- Born: Janice Gail Dinnen 10 December 1945 Bondi, New South Wales, Australia
- Died: 26 January 1974 (aged 28) St Pancras, London, United Kingdom
- Occupations: Actress, model
- Years active: 1958–1970
- Known for: The Stranger (1964–1965) The Flying Swan (1965) The Battlers (1968)
- Spouse: John Weiley
- Children: 2

= Janice Dinnen =

Australian actress (1945–1974)

Janice Dinnen (10 December 1945 – 26 January 1974) was an Australian actor of stage, film, and theatre.

==Early life==
Dinnen's parents emigrated to Australia from Finsbury Park, London in 1940. Dinnen was born in Bondi, New South Wales. She was a member of the Great Synagogue Youth Teens and after appearing in a J.Y.C. Drama Festival at the Independent Theatre in Sydney, she became a student of the Independent Theatre Study Group.

==Career==
Dinnen started out as a model and a child actor. Her first film role was in comedy-drama Smiley Gets a Gun in 1958 (the sequel to Smiley), before landing the role of Anna Koschek at age eleven, in the American Cinerama documentary film South Seas Adventure.

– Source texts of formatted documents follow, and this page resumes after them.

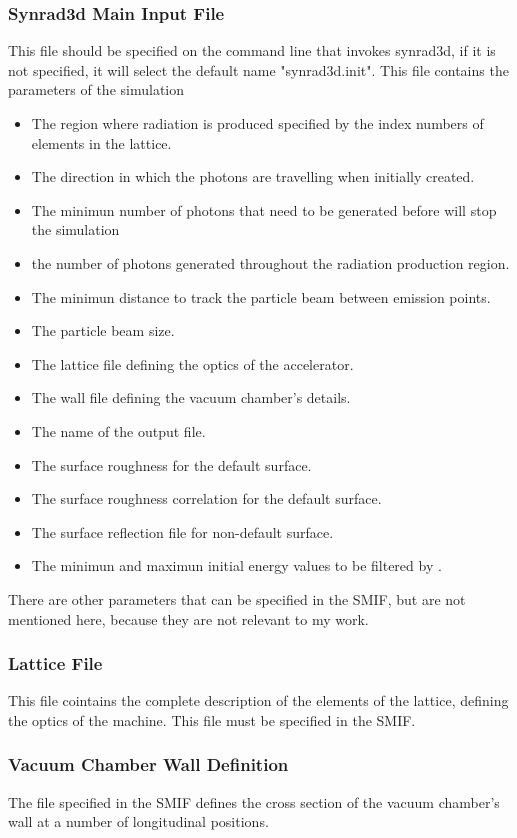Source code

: \subsubsection*{Synrad3d Main Input File}
This file should be specified on the command line that invokes synrad3d, if it is not specified, it will select the default name "synrad3d.init". This file contains the parameters of the simulation
\begin{itemize}
\item The region where radiation is produced specified by the index numbers of elements in the lattice.
\item The direction in which the photons are travelling when initially created.
\item The minimun number of photons that need to be generated before \srthree will stop the simulation
\item the number of photons generated throughout the radiation production region.
\item The minimun distance to track the particle beam between emission points.
\item The particle beam size.
\item The lattice file defining the optics of the accelerator.
\item The wall file defining the vacuum chamber's details.
\item The name of the output file.
\item The surface roughness for the default surface.
\item The surface roughness correlation for the default surface.
\item The surface reflection file for non-default surface.
\item The minimun and maximun initial energy values to be filtered by \srthree .
\end{itemize}
There are other parameters that can be specified in the SMIF, but are not mentioned here, because they are not relevant to my work.

\subsubsection*{Lattice File}
This file cointains the complete description of the elements of the lattice, defining the optics of the machine. This file must be specified in the SMIF.
\subsubsection*{Vacuum Chamber Wall Definition}
The file specified in the SMIF defines the cross section of the vacuum chamber's wall at a number of longitudinal positions.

She was hired on the spot after only one audition. By the age of 15, she had already acted in two stage productions at Sydney's Independent Theatre, made two television commercials and completed a modelling course at the June Dally-Watkins School of Deportment. In 1961, she had a part in the children's film Bungala Boys.

In 1963 and 1964, Dinnen acted in several stage productions for Sydney's Old Tote Theatre Company, including The Cherry Orchard, Hamlet, The Importance of Being Earnest and Days of Glory.

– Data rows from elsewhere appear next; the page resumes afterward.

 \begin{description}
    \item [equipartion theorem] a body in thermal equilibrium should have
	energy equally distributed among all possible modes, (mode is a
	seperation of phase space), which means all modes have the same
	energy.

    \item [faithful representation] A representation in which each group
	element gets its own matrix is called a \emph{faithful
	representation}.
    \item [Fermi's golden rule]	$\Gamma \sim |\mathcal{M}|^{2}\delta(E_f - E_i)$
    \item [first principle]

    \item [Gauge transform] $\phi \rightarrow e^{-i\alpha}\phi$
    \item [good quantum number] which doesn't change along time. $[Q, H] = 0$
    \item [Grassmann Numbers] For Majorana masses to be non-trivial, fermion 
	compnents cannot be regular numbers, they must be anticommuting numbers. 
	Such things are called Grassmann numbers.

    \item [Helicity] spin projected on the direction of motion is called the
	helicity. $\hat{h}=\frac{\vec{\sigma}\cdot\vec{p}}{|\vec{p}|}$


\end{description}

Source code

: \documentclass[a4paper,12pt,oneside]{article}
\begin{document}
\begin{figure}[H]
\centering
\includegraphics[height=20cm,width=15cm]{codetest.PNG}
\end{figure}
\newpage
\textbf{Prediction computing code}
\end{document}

Dinnen also appeared in the Australian TV plays Ballad for One Gun (about bushranger Ned Kelly) and A Sound of Trumpets. From 1964 to 1965, she played the role of Jean Welsh in the first season of Australian children's science fiction series The Stranger. In 1965, she played Margaret-Anne Baxter in the British miniseries The Flying Swan, and also appeared in the British television play Auto Stop.

In 1968, Dinnen played the recurring role of Donna McCall in Australian series The Battlers, about an Aboriginal boxer, inspired by the true story of Lionel Rose. From 1969 to 1970, she had guest roles in British series The Troubleshooters and Fraud Squad. Her final role was in the 1970 British folk horror film Tam Lin (also known as The Ballad of Tam Lin and The Devil's Widow) alongside Ava Gardner and Ian McShane.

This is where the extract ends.